### Information provided

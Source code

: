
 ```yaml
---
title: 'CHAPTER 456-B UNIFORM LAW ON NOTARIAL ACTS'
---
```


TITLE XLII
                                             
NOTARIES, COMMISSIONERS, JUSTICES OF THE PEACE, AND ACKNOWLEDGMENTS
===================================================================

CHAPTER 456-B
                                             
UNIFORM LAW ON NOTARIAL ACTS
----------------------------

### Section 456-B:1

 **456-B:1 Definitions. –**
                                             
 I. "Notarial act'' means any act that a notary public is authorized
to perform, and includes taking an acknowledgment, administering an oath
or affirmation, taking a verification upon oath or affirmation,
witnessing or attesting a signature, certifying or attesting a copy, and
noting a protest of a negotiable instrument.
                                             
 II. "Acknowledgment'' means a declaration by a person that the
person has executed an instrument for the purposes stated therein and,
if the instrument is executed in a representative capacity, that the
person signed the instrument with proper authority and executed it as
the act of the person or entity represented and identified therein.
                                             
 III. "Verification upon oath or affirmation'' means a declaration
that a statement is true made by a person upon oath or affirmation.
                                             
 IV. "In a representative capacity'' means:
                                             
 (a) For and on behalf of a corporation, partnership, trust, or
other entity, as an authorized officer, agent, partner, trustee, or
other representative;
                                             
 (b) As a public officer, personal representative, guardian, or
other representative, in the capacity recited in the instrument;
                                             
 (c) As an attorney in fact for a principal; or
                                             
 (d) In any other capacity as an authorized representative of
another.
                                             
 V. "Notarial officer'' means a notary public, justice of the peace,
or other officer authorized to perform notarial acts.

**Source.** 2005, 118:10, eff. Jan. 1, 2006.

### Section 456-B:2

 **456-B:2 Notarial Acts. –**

######

> _Description of the task_: The answer must be a single number: the count of lines in the data that include the word "means".

> _Completed task_: 5